Jean-Rémy Moët created the House's emblematic cuvée, Moët Imperial, in honour of the Emperor Napoleon Bonaparte, who visited the estate several times and is said to have invented with his troops the gesture of sabering bottles of Moët & Chandon champagne to celebrate a victory.
Several festive traditions were born thanks to the brand. The German emperor William II launched his yacht with Moët & Chandon Brut Impérial, starting the tradition. The pyramid of flutes and the rain of celebrationary champagne at car race victories is done with Moët et Chandon.
Owned by the LVMH group since 1987, the house develops unique cuvées from a meticulous selection of Champagne terroirs that are world renowned for their quality and enchanting character.
A diversity of exceptional terroirs and unique know-how
Thanks to the plots planted mainly on limestone soils and to a know-how that has been passed down for several centuries, Moët & Chandon produces champagne of the greatest quality.
75% of its terroir is classified
The estate owns more than 1150 hectares across the 5 vineyards of the Champagne appellation. This area, with its mosaic of terroirs, promotes the creation of exceptional wines. Most of the plots are classified as crus, grand crus and premier crus and are planted on limestone soil, bringing finesse and minerality to the wine. Depending on the harvest, certain Brut champagnes are created when they are of exceptional quality. Moët & Chandon preserves its terroirs and attaches great importance to the protection of the environment. Chemical products are avoided as much as possible in the vineyards.

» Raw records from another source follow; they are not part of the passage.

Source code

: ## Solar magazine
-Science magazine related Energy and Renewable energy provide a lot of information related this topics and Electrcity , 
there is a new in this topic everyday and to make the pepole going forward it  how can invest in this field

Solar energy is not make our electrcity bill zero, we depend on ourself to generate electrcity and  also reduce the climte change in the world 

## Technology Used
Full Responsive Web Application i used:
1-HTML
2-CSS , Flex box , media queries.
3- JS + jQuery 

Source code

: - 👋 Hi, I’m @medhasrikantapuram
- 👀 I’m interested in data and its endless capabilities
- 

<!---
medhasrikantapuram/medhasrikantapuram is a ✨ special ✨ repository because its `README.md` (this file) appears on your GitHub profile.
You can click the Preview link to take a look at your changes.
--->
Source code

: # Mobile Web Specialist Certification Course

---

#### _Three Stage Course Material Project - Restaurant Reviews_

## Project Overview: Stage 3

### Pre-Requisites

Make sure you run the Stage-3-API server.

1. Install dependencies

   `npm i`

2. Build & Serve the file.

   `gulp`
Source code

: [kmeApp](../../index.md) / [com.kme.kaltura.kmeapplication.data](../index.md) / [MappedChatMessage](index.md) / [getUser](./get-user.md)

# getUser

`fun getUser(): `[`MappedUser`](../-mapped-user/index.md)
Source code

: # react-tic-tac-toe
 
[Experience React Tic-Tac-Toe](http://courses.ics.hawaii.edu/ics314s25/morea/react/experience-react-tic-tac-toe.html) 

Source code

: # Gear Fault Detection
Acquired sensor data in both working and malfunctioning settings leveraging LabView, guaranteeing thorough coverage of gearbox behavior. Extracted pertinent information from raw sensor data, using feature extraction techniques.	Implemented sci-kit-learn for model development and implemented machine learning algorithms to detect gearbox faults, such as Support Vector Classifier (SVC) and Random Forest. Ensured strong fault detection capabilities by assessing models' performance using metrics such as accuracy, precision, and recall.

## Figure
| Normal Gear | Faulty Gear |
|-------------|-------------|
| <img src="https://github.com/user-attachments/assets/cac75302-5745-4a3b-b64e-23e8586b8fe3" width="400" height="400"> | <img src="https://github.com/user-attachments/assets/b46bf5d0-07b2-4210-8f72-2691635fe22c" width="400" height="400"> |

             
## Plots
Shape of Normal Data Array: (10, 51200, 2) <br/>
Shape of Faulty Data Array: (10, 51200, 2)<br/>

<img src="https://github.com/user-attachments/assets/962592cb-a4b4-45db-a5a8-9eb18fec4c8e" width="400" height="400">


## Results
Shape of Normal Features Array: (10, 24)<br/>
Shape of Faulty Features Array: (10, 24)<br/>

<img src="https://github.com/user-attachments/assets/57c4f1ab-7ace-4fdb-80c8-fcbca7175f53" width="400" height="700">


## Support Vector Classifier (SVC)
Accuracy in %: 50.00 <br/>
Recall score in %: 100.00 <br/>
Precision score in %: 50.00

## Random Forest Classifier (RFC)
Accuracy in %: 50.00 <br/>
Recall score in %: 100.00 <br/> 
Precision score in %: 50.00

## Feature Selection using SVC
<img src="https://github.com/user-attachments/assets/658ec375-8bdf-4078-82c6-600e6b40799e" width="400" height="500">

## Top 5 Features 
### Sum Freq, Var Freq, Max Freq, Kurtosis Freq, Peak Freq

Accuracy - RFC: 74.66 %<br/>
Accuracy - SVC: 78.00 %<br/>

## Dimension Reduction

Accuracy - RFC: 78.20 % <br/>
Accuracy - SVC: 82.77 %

A refined style achieved through its blend
Moët & Chandon has handed down the know-how acquired over the ages by respecting ancestral methods. However, the company has adopted the most modern techniques in order to maximise the potential of its terroir and its grapes. The company produces more Pinot Noir and Pinot Meunier than Chardonnay. These two red grape varieties make the majority in these champagnes, giving them a delicious, rounded and structured profile. Chardonnay is part of the blend but to a lesser extent : 20 to 30% is added to bring freshness and elegance. The style of Moët & Chandon champagnes is characterised by their generosity and finesse.
How many grams of sugar does a Moët et Chandon Brut champagne contain?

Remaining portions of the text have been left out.